I tend to do the same, though based on the type of work I do, I have different sets of custom presets. This lets me organize my brushes based on how I tend to use them (I don't typically need fire and explosion/debris brushes when doing portrait retouching, for example). And I don't find loading/swapping/resetting my brushes to be an onerous task. I'd much rather swap presets than scroll through hundreds or even thousands of brushes, no matter how well grouped they are. But that's the beauty of PS. You can customize the interface and took access to fit your workflow (mostly, lol).
The secret is to not "install" any brush set (or other preset), except for a small group that you regularly use. You can save that preset as the default.
Everything else goes into a folder OUTSIDE of Photoshop. Outside of the Photoshop program, outside of the Photoshop preset folders in your Roaming settings. Simply put them in a convenient folder on your PC, and load them when needed. You can organize the folders with subfolders. Photoshop remembers the last folder you opened to get to a preset, so it takes just a few seconds to locate the folder you want. The separate folder is easily backed up.
During a project you can load a new brush preset and tell PS to append. When you're done with the project, reset back to your default set.
The goal is that all your brushes are self-described in their own folders. You won't forget you have them, it's easy to sift through the list to get what you want, and you can organize them however you wish. You don't need an addin to sort what is basically a set of descriptively-named files on your hard drive.

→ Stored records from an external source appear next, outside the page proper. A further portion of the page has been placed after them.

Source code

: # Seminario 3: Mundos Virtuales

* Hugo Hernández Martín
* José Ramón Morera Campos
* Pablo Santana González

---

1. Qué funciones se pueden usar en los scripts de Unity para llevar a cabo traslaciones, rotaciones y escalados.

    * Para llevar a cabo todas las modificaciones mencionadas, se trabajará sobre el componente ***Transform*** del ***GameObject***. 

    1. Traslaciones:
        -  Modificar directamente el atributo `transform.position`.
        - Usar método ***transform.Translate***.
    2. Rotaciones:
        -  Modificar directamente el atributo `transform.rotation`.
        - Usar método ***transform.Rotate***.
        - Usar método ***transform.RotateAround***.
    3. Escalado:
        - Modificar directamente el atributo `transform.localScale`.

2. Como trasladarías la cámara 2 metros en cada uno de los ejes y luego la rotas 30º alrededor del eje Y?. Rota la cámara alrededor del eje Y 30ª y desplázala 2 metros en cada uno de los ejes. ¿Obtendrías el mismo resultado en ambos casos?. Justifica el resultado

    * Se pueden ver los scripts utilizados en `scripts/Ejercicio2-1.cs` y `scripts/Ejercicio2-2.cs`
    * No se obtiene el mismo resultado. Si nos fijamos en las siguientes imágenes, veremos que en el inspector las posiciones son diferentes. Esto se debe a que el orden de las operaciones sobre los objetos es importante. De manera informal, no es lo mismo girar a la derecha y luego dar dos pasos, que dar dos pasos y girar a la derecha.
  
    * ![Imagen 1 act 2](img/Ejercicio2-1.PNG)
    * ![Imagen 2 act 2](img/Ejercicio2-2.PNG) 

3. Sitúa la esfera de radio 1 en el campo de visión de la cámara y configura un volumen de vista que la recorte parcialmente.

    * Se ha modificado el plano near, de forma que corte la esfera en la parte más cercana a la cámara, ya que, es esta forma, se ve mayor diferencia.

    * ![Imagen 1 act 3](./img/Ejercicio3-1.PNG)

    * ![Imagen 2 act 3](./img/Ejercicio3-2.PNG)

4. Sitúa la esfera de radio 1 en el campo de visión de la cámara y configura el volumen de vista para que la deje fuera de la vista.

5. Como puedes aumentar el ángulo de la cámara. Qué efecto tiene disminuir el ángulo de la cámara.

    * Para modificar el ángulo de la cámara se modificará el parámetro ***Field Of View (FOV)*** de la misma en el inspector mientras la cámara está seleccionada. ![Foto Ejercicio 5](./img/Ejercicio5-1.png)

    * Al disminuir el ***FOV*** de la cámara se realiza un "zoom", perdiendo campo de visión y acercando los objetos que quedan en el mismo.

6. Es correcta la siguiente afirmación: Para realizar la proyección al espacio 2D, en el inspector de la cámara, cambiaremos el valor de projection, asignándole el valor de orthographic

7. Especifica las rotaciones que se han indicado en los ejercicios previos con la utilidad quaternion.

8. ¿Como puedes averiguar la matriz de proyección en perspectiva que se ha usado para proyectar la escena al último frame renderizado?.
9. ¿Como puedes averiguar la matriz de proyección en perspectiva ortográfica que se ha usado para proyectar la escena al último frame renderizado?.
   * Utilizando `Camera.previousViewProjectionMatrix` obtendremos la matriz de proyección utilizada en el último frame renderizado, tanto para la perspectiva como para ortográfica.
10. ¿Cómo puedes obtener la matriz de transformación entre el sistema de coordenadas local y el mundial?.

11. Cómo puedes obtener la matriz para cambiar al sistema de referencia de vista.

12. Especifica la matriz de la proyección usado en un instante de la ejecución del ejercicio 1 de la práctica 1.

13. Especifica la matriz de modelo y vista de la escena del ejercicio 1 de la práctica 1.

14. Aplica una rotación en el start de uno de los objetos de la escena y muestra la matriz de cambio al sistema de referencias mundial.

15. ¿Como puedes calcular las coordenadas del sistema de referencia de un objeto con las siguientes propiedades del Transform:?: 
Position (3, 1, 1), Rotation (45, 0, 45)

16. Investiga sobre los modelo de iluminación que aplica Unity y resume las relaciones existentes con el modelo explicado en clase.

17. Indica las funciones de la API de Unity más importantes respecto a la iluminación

These are all great ideas, thank you!
I have already started putting my brushes into folders by subject, Tobor, so I was thinking in that direction. Based on the advice here, I think working with a limited number of brushes at a time is a good idea. My original brush folder remains outside of Photoshop. This is where I download them and where the product pictures are (an a backup copy of my default brushes). I copy from this location.
I think will try to reset my preferences like you suggested, Pixel8ted. That may be my problem.
abrMate looks very cool, thanks Cris Palomino. I like the fact that it enlarges the brush beyond the 1 cm preview so I can see the detail.
I found this earlier - YouTube Tutorial re custom Brush Labels:
Nuts - looks like I won't be able to use abrMate:
I will have to console myself with all the cool free textures on the Texturemade website. Thanks for showing me the site, Cris Palomino. I'll have to research some other brush organizers. In the meantime, I will be trying the various suggestions that people have been giving me.